According to the Ethereum Foundation's 2024 annual report, nearly $500 million was used to support various projects in the ecosystem over the last two years.
The report revealed that groups within the Ether network spent a total of $497 million on project funding. The Ethereum Foundation contributed $240.3 million, 48.3% of the total funding.
The rest of the funding came from several other organizations within the Ethereum community. These groups include Aragon, MakerDAO, Optimism, Gitcoin, Decentraland, Uniswap, Starknet, Protocol Guild,and MeataMask DAO.
This wide range of contributors highlights teamwork in the Ethereum ecosystem. Each organization added its own support, showing a strong community effort to develop and grow Ethereum.
In addition to the funds spent on projects, the Foundation reported that the entire ecosystem is backed by more than $22 billion in Treasury funds. These treasuries are held by different foundations, organizations, and decentralized autonomous organizations (DAOs).

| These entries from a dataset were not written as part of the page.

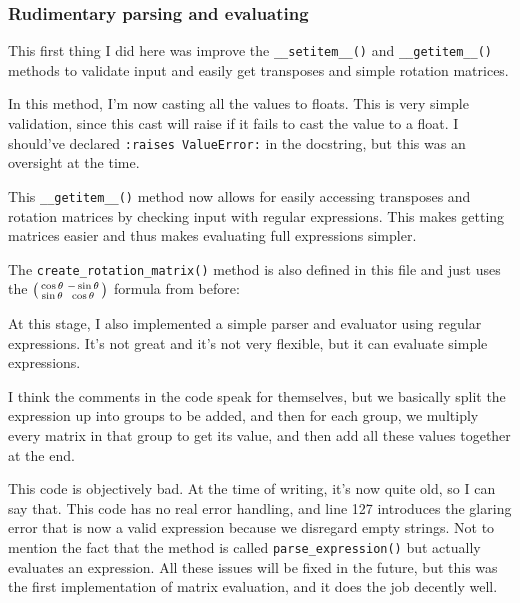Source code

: \documentclass[../development.tex]{subfiles}
\begin{document}
\subsubsection{Rudimentary parsing and evaluating\label{development:matrices-backend:rudimentary-parsing-and-evaluating}}

This first thing I did here was improve the \texttt{__setitem__()} and \texttt{__getitem__()} methods to validate input and easily get transposes and simple rotation matrices.


In this method, I'm now casting all the values to floats. This is very simple validation, since this cast will raise  if it fails to cast the value to a float. I should've declared \texttt{:raises ValueError:} in the docstring, but this was an oversight at the time.


This \texttt{__getitem__()} method now allows for easily accessing transposes and rotation matrices by checking input with regular expressions. This makes getting matrices easier and thus makes evaluating full expressions simpler.

The \texttt{create_rotation_matrix()} method is also defined in this file and just uses the $\begin{psmallmatrix}\cos\theta & -\sin\theta\\\sin\theta & \cos\theta\end{psmallmatrix}$ formula from before:


At this stage, I also implemented a simple parser and evaluator using regular expressions. It's not great and it's not very flexible, but it can evaluate simple expressions.


I think the comments in the code speak for themselves, but we basically split the expression up into groups to be added, and then for each group, we multiply every matrix in that group to get its value, and then add all these values together at the end.

This code is objectively bad. At the time of writing, it's now quite old, so I can say that. This code has no real error handling, and line 127 introduces the glaring error that  is now a valid expression because we disregard empty strings. Not to mention the fact that the method is called \texttt{parse_expression()} but actually evaluates an expression. All these issues will be fixed in the future, but this was the first implementation of matrix evaluation, and it does the job decently well.
\end{document}
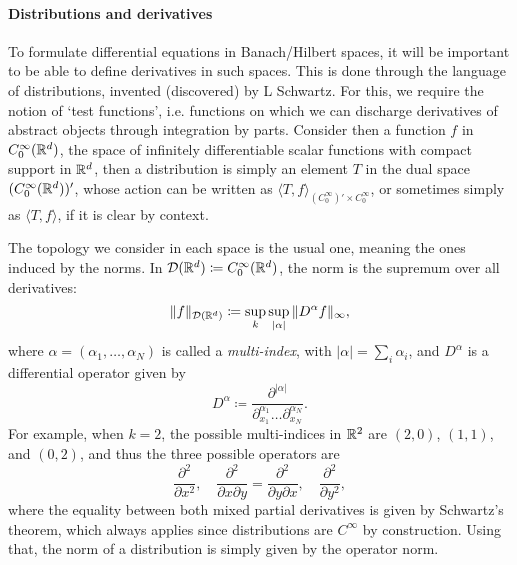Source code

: \paragraph{Distributions and derivatives} 
{\color{blue}
To formulate differential equations in Banach/Hilbert spaces, it will be important to be able to define derivatives in such spaces. This is done through the language of distributions, invented (discovered) by L Schwartz. For this, we require the notion of `test functions', i.e. functions on which we can discharge derivatives of abstract objects through integration by parts. Consider then a function $f$ in $C_0^\infty(\mathbb{R}^d)$, the space of infinitely differentiable scalar functions with compact support in $\mathbb{R}^d$, then a distribution is simply an element $T$ in the dual space $(C_0^\infty(\mathbb{R}^d))'$, whose action can be written as $\langle T, f\rangle_{(C_0^\infty)'\times C_0^\infty}$, or sometimes simply as $\langle T, f\rangle$, if it is clear by context. 

The topology we consider in each space is the usual one, meaning the ones induced by the norms. In $\mathcal D(\mathbb{R}^d)\coloneqq C_0^\infty(\mathbb{R}^d)$, the norm is the supremum over all derivatives:
\begin{equation} %
    \| f \|_{\mathcal D(\R^d)} \coloneqq \sup_{k} \sup_{|\alpha|} \|D^\alpha f\|_\infty,
\end{equation}
where $\alpha=(\alpha_1, \hdots, \alpha_N)$ is called a \emph{multi-index}, with $|\alpha| = \sum_i \alpha_i$, and $D^\alpha$ is a differential operator given by 
\begin{equation}
    D^\alpha \coloneqq \frac{\partial^{|\alpha|}}{\partial^{\alpha_1}_{x_1}\hdots \partial^{\alpha_N}_{x_N}}.
\end{equation}
For example, when $k=2$, the possible multi-indices in $\mathbb{R}^2$ are $(2,0)$, $(1,1)$, and $(0,2)$, and thus the three possible operators are
\begin{equation*}
    \frac{\partial^2}{\partial x^2},\quad  \frac{\partial^2}{\partial x\partial y} = \frac{\partial^2}{\partial y\partial x},\quad \frac{\partial^2}{\partial y^2},
\end{equation*}
where the equality between both mixed partial derivatives is given by Schwartz's theorem, which always applies since distributions are $C^\infty$ by construction. 
Using that, the norm of a distribution is simply given by the operator norm. }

Projects like Optimism, Uniswap, Mantle, Arbitrum, Gnosis, and Ethereum Name Service each have billions stored in their treasuries to support their work and growth.

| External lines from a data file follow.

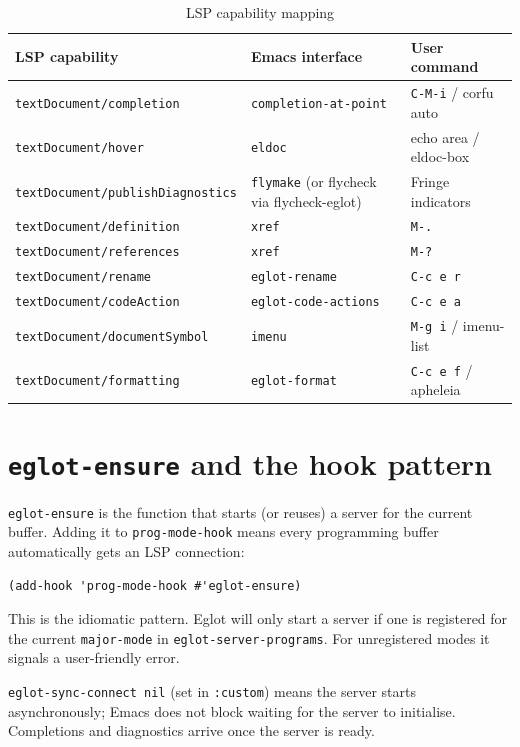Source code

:\begin{table}
\centering
\caption{LSP capability mapping}
\label{tab:lsp-capabilities}
\begin{tabularx}{\linewidth}{@{}XlX@{}}
\toprule
LSP capability & Emacs interface & User command \\
\midrule
\texttt{textDocument/completion} & \texttt{completion-at-point} & \texttt{C-M-i} / corfu auto \\
\texttt{textDocument/hover} & \texttt{eldoc} & echo area / eldoc-box \\
\texttt{textDocument/publishDiagnostics} & \texttt{flymake} (or flycheck via flycheck-eglot) & Fringe indicators \\
\texttt{textDocument/definition} & \texttt{xref} & \texttt{M-.} \\
\texttt{textDocument/references} & \texttt{xref} & \texttt{M-?} \\
\texttt{textDocument/rename} & \texttt{eglot-rename} & \texttt{C-c e r} \\
\texttt{textDocument/codeAction} & \texttt{eglot-code-actions} & \texttt{C-c e a} \\
\texttt{textDocument/documentSymbol} & \texttt{imenu} & \texttt{M-g i} / imenu-list \\
\texttt{textDocument/formatting} & \texttt{eglot-format} & \texttt{C-c e f} / apheleia \\
\bottomrule
\end{tabularx}
\end{table}

\section{\texttt{eglot-ensure} and the hook pattern}\label{eglot-ensure-and-the-hook-pattern}

\texttt{eglot-ensure} is the function that starts (or reuses) a server for the current buffer. Adding it to \texttt{prog-mode-hook} means every programming buffer automatically gets an LSP connection:

\begin{verbatim}
(add-hook 'prog-mode-hook #'eglot-ensure)
\end{verbatim}

This is the idiomatic pattern. Eglot will only start a server if one is registered for the current \texttt{major-mode} in \texttt{eglot-server-programs}. For unregistered modes it signals a user-friendly error.

\texttt{eglot-sync-connect nil} (set in \texttt{:custom}) means the server starts asynchronously; Emacs does not block waiting for the server to initialise. Completions and diagnostics arrive once the server is ready.

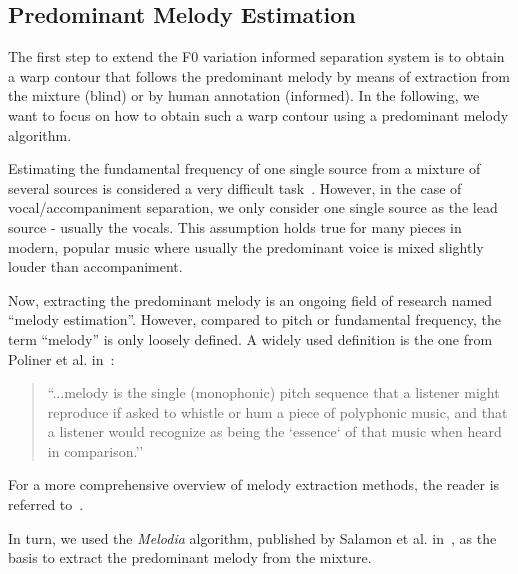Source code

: \subsection{Predominant Melody Estimation}

The first step to extend the F0 variation informed separation system is to obtain a warp contour that follows the predominant melody by means of extraction from the mixture (blind) or by human annotation (informed).
In the following, we want to focus on how to obtain such a warp contour using a predominant melody algorithm.\par

Estimating the fundamental frequency of one single source from a mixture of several sources is considered a very difficult task~\cite{klapuri08}.
However, in the case of vocal/accompaniment separation, we only consider one single source as the lead source - usually the vocals.
This assumption holds true for many pieces in modern, popular music where usually the predominant voice is mixed slightly louder than accompaniment.
\par
Now, extracting the predominant melody is an ongoing field of research named ``melody estimation''.
However, compared to pitch or fundamental frequency, the term ``melody'' is only loosely defined.
A widely used definition is the one from Poliner et al. in~\cite{poliner07}:

\begin{quote}
  ``...melody is the single (monophonic) pitch sequence that a listener might reproduce if asked to whistle or hum a piece of polyphonic music, and that a listener would recognize as being the `essence` of that music when heard in comparison.''
\end{quote}

For a more comprehensive overview of melody extraction methods, the reader is referred to~\cite{salamon14}.

In turn, we used the \emph{Melodia} algorithm, published by Salamon et al. in~\cite{salamon12}, as the basis to extract the predominant melody from the mixture.\par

The Ethereum Foundation itself holds $970 million in its treasury. This large pool of funds gives the Ether ecosystem robust financial support and resources for ongoing development.

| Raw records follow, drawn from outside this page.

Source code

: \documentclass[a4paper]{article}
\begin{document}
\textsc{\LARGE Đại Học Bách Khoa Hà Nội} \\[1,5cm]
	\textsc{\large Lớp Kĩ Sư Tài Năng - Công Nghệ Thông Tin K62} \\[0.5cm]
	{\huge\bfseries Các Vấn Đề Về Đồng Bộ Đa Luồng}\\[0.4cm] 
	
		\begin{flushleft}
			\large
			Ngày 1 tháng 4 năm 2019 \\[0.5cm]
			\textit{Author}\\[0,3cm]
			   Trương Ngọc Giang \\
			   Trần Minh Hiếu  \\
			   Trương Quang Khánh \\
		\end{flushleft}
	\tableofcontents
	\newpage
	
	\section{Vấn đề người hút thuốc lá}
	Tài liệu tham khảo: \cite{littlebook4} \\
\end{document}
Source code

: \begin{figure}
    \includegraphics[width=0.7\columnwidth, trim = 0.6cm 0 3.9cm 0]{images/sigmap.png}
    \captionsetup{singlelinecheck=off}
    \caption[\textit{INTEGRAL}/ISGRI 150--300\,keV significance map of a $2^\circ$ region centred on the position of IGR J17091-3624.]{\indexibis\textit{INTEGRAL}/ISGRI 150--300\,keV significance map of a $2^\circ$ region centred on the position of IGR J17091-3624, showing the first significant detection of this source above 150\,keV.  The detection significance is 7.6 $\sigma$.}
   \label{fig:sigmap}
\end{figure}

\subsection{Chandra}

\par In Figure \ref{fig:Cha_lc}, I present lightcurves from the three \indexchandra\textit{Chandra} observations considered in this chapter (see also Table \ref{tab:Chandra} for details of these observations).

Also, the report explained that the treasury amounts include both liquid and vested funds. Liquid funds can be used immediately, while vested funds are held for future use.
Most of the project treasuries comprise mainly of the projects' native tokens. So, the total value of a project's treasury may look high, but it doesn't all translate to liquid cash.
The report pointed out that if a project tried to sell a large part of its treasury at once, it might affect the token's price. Selling too many tokens at once could cause the price to drop significantly.
Despite these limitations, the Ethereum Foundation believes the amount still shows the depth of resources" that Ethereum has for the future. The Foundation explained that even if only a tiny part of this treasury was used, it could still provide substantial support.
In other words, these resources ensure that ETH can sustain itself and expand, even with just a fraction of the treasury being spent.
New Policy to Boost Integrity and Transparency in Decision-MakingIn the report, the Ethereum Foundation shared that it has put a conflict of interest policy in place. This policy requires Ether Foundation members to disclose investments over $500,000, except those in ETH.
The Foundation explained that a member with a large financial stake outside of Ether might not be allowed to participate in certain decisions. This would apply to situations where their investment could create a conflict with the Foundation's goals.
Ethereum Foundation's executive director, Aya Miyaguchi, shared a message about this policy on X. She explained that the policy is meant to reinforce the integrity' of the Foundation's work.
By setting these rules, the Foundation wants to ensure its actions stay honest and trustworthy. Miyaguchi said this policy also aims to strengthen the entire Ethereum ecosystem.